Ragam et al. evaluated the use of TNF inhibitors infliximab and adalimumab in 17 patients with non-infectious and non-necrotizing scleritis and achieved control of active inflammation for at least 2 months in 15 (88 %) of 17 patients [7].

Adalimumab has been reported as successful in the treatment of bilateral idiopathic nodular scleritis (with no side effects reported) [8] and nodular scleritis associated with RA [9].

Morarji et al. reported the successful treatment of necrotizing scleritis (secondary to granulomatosis with polyangiitis) with infliximab whilst waiting for rituximab to induce disease remission [10]. Two intravenous 1-g doses of rituximab (MabThera, Hoffmann-La Roche, Ltd.) (a chimeric murine and human monoclonal antibody directed against the CD20 antigen [11]) were used, given 2 weeks apart. However after 3 weeks, the necrotizing scleritis was still active. Therefore, infusions of infliximab (Remicade, Merck & Co.) 5 mg/kg doses at baseline, 2, 6 and 12 weeks were given, controlling the necrotizing scleritis by week 6. This enabled cyclophosphamide to be avoided in the acute phase (as rituximab can take up to 6 months to work).
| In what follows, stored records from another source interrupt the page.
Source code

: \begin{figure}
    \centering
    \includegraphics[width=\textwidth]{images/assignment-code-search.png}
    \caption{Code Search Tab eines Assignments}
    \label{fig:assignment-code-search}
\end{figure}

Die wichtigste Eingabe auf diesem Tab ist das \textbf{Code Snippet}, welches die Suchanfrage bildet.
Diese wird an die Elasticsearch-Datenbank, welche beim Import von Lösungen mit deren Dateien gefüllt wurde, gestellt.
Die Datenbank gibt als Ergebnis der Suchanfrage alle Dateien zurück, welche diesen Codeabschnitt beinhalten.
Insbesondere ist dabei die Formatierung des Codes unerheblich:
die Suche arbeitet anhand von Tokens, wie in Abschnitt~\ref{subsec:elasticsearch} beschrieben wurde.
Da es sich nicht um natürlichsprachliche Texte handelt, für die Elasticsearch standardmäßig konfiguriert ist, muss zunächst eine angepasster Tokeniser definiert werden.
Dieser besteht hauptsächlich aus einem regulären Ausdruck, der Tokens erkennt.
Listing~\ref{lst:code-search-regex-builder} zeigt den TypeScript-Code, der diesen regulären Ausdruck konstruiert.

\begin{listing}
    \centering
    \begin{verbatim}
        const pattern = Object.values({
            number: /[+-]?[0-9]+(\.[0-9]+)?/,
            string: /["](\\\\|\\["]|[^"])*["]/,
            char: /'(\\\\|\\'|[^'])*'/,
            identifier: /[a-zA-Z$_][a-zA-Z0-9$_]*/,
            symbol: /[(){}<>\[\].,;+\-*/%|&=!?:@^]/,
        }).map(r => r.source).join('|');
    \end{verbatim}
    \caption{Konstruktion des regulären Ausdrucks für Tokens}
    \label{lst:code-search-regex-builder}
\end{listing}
In this case series, we report two cases of refractory necrotizing scleritis that were successfully treated with adalimumab. During treatment, one patient developed gastroenteritis and the other developed shingles.

Known potential side effects have been documented in clinical trials and postmarket surveillance with TNF inhibitor use. The development of injection site reactions [12], infusion reactions [12], and the reactivation of latent tuberculosis [13] is increased with TNF inhibitor use. Therefore, proper screening of patients with the tuberculin skin test and chest x-ray and/or interferon gamma assay should be performed prior to initiating these therapies. Other side effects include the development of demyelinating disease [14] and heart failure [15].

In conclusion, despite the risks involved with TNF inhibitor use, with adequate screening of patients, the present case series highlights that adalimumab offers a new tool for the treatment of refractory necrotizing scleritis when conventional treatments are contraindicated or have failed.